The directing effects of electron donating and withdrawing groups on electrophilic substitution of benzene

Henry Armstrong, working at Imperial College in 1890, was the first to categorise substituents (R') on a benzene ring in terms of the effect they had towards electrophilic substitution reactions of the ring. With the electron yet to be discovered, he attributed this to to a polarizable entity he called an "affinity", and suggested this acted at a distance over the whole ring, and which differed in character according to the nature of the substituents (a difference we nowadays categorize as electron donating or withdrawing).

Erich Huckel, working some 40 years later, was able to derive from Schroedinger's equation a simple expression which predicted how "affinities", now named electrons of course, were polarized (the so-called Huckel molecular orbital theory). These molecular orbital functions, as we nowadays refer to them, can be used to illustrate graphically how both the directing effects and the activating/deactivating effects operate. To maximise the visual effect, we are going to use two substituents R' that were not in fact in Armstrong's original list; CH2+ for an electron withdrawing group and CH2- for an electron donating group. Its worth considering just for a moment why we are not using more conventional neutral groups (i.e. NO2 and NH2 respectively) for this illustration. Being neutral, the latter groups can only polarize the molecule by separating charge to produce a dipolar species. Such ionic charge separation always takes a fair bit of energy to achieve compared to neutral covalent bonding. In contrast, if the R' group is already ionic, then moving the charge from one part of the molecule to another takes very little energy, and hence very little if any increase in energy.

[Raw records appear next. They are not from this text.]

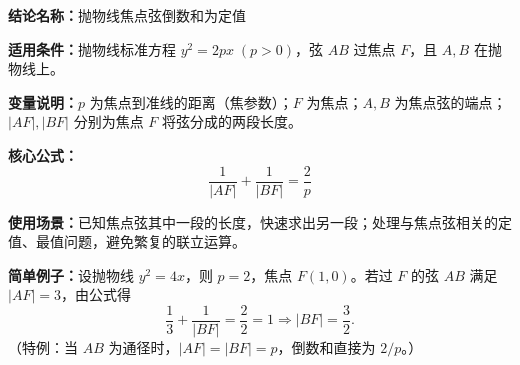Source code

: \textbf{结论名称：}抛物线焦点弦倒数和为定值

\textbf{适用条件：}抛物线标准方程 \(y^{2}=2px\;(p>0)\)，弦 \(AB\) 过焦点 \(F\)，且 \(A,B\) 在抛物线上。

\textbf{变量说明：}\(p\) 为焦点到准线的距离（焦参数）；\(F\) 为焦点；\(A,B\) 为焦点弦的端点；\(|AF|,|BF|\) 分别为焦点 \(F\) 将弦分成的两段长度。

\textbf{核心公式：}
\[
\boxed{\frac{1}{|AF|}+\frac{1}{|BF|}=\frac{2}{p}}
\]

\textbf{使用场景：}已知焦点弦其中一段的长度，快速求出另一段；处理与焦点弦相关的定值、最值问题，避免繁复的联立运算。

\textbf{简单例子：}设抛物线 \(y^{2}=4x\)，则 \(p=2\)，焦点 \(F(1,0)\)。若过 \(F\) 的弦 \(AB\) 满足 \(|AF|=3\)，由公式得
\[
\frac{1}{3}+\frac{1}{|BF|}=\frac{2}{2}=1 \Longrightarrow |BF|=\frac{3}{2}.
\]
（特例：当 \(AB\) 为通径时，\(|AF|=|BF|=p\)，倒数和直接为 \(2/p\)。）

Shapes of (least stable) electron (pair) deriving from perturbation by "electron donating" CH2- Substituent. Note how these electrons have been polarized onto the ortho and para positions exclusively. An electrophile (electron loving) reagent will thus be attracted just to those positions. The energy of this particular electron pair (-1.7eV) suggests it is only weakly bound by the molecule (most electrons in molecules have more stable, tightly bound, energies of -10+ eV), and hence is very reactive (i.e. stabilizing this electron pair via reaction is likely to be a very exothermic process). This is conventionally interpreted as meaning such an electron donating substitutent is highly activating towards (electrophilic) reaction.

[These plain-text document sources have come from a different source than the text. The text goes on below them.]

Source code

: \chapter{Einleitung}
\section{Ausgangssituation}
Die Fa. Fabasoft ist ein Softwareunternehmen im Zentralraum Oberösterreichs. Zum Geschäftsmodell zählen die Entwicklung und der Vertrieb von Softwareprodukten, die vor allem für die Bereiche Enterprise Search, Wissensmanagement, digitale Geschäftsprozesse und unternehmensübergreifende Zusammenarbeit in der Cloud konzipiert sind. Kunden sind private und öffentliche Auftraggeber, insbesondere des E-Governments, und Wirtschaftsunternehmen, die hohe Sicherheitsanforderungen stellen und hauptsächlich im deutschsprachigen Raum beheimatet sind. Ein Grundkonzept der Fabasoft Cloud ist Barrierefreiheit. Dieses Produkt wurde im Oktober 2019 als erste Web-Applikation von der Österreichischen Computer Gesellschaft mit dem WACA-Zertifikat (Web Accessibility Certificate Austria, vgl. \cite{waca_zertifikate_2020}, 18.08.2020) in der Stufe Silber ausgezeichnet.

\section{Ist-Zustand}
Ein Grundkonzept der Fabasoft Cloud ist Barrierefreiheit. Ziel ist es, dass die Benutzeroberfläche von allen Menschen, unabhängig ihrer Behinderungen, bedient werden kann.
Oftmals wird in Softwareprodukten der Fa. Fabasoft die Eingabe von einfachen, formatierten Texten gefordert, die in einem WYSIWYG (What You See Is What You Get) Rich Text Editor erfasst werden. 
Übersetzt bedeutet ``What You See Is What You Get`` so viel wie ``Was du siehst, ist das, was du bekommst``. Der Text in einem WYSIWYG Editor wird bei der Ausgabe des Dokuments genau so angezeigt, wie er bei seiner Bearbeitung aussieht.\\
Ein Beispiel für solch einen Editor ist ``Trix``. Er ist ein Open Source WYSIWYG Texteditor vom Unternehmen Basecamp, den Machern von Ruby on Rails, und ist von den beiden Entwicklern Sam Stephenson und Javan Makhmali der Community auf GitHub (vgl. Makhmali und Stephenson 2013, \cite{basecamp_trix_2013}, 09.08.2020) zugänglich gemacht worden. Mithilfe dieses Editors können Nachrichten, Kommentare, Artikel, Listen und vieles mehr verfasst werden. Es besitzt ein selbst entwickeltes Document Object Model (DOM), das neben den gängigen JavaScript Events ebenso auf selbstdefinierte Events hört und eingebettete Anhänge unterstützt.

Shapes of (highest and next highest energy) electrons deriving from perturbation by the "electron withdrawing" CH2+ Substituent. The least stable electron pair in this system (left) is nevertheless (due to the overall positive charge the molecule carries) much more stable with before, with an energy of about -15.0 eV. This means it is even more stable than electrons in neutral benzene (~-10 eV), and hence much less likely to interact with an electrophile (which, in seeking electrons, does not much like what it sees in such stabilised electrons) and hence is deactivating. Notice also that the nodal properties are now quite different from before. In particular, there is no electron (density) present on the para position, whereas the meta position does have it (as does the ortho). Another electron pair (right) is only slightly different in energy from this first pair (~-15.6 eV), and this now places electron (density) only on the meta and para positions, but not the ortho. Taken together then, these two orbitals both place electrons meta, but only once each for ortho and para. The latter are thus not favoured for interaction with an electrophile, and only the meta position reacts, albeit slowly.